> _What is needed_
Which lines of the records contain "certain"? Collect every one of them.

> _The data_

- Opening Delimiter -

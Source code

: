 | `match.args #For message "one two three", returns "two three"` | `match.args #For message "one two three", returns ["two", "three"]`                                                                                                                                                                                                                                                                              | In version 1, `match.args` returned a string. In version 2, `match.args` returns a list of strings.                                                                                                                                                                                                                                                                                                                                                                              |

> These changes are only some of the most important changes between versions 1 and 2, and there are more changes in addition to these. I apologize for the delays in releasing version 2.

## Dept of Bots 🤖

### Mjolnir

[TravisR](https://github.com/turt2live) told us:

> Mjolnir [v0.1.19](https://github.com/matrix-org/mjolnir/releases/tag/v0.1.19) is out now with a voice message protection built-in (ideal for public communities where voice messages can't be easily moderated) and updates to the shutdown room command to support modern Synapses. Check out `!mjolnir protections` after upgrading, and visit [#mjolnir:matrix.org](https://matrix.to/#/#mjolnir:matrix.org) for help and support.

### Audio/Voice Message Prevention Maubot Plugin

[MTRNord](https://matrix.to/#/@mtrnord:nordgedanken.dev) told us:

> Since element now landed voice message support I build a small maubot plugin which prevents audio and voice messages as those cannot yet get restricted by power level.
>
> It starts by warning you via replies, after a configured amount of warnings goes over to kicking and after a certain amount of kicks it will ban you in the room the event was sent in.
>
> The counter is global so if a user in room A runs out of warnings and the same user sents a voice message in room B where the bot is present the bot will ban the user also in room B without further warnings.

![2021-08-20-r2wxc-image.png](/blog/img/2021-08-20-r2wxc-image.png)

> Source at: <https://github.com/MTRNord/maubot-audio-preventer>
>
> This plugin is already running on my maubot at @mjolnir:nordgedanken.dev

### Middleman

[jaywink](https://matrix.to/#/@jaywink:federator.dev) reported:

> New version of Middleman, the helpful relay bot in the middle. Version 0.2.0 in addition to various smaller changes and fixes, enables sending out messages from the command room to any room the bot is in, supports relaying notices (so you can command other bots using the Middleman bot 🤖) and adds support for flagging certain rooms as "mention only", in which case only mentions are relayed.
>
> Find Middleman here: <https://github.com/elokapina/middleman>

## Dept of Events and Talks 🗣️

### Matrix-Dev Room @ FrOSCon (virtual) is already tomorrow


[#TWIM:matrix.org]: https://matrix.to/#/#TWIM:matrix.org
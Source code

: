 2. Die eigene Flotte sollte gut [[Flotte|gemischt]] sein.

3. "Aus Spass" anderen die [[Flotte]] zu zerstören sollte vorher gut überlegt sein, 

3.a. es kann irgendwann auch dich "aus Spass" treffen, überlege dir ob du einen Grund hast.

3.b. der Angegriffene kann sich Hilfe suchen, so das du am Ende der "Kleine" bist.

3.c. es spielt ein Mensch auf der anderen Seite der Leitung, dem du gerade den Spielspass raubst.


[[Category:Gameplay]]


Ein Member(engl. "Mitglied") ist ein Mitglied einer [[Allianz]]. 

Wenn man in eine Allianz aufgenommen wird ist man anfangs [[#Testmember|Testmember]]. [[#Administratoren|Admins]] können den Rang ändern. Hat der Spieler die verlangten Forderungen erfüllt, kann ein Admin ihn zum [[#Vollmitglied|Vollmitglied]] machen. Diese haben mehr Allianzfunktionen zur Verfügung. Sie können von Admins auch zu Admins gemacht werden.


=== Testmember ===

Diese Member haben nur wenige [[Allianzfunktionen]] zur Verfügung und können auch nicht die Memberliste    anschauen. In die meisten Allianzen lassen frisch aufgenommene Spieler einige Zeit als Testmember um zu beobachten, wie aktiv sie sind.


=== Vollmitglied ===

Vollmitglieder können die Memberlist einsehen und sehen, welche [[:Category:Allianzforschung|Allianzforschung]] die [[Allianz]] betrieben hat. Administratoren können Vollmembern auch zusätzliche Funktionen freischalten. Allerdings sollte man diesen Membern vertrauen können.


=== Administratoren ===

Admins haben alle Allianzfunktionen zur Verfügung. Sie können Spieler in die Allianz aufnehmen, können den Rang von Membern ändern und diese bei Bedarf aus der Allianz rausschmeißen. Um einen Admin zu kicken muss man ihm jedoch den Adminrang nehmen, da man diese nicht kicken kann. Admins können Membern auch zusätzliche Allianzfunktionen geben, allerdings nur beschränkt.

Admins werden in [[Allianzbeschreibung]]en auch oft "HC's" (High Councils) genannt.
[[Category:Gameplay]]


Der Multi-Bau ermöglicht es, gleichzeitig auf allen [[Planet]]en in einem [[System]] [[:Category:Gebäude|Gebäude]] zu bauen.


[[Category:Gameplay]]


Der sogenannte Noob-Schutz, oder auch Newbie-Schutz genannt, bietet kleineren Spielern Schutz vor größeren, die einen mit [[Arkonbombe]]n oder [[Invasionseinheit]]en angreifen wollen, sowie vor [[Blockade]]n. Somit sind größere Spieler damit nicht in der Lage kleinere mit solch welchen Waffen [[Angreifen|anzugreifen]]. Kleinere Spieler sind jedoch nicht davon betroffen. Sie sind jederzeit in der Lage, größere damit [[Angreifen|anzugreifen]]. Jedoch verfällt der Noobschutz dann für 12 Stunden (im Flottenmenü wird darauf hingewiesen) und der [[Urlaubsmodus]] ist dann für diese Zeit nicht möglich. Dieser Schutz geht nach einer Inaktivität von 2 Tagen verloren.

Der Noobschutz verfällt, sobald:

- Closing Delimiter -

> _Output of the exercise_
> It starts by warning you via replies, after a configured amount of warnings goes over to kicking and after a certain amount of kicks it will ban you in the room the event was sent in.
> New version of Middleman, the helpful relay bot in the middle. Version 0.2.0 in addition to various smaller changes and fixes, enables sending out messages from the command room to any room the bot is in, supports relaying notices (so you can command other bots using the Middleman bot 🤖) and adds support for flagging certain rooms as "mention only", in which case only mentions are relayed.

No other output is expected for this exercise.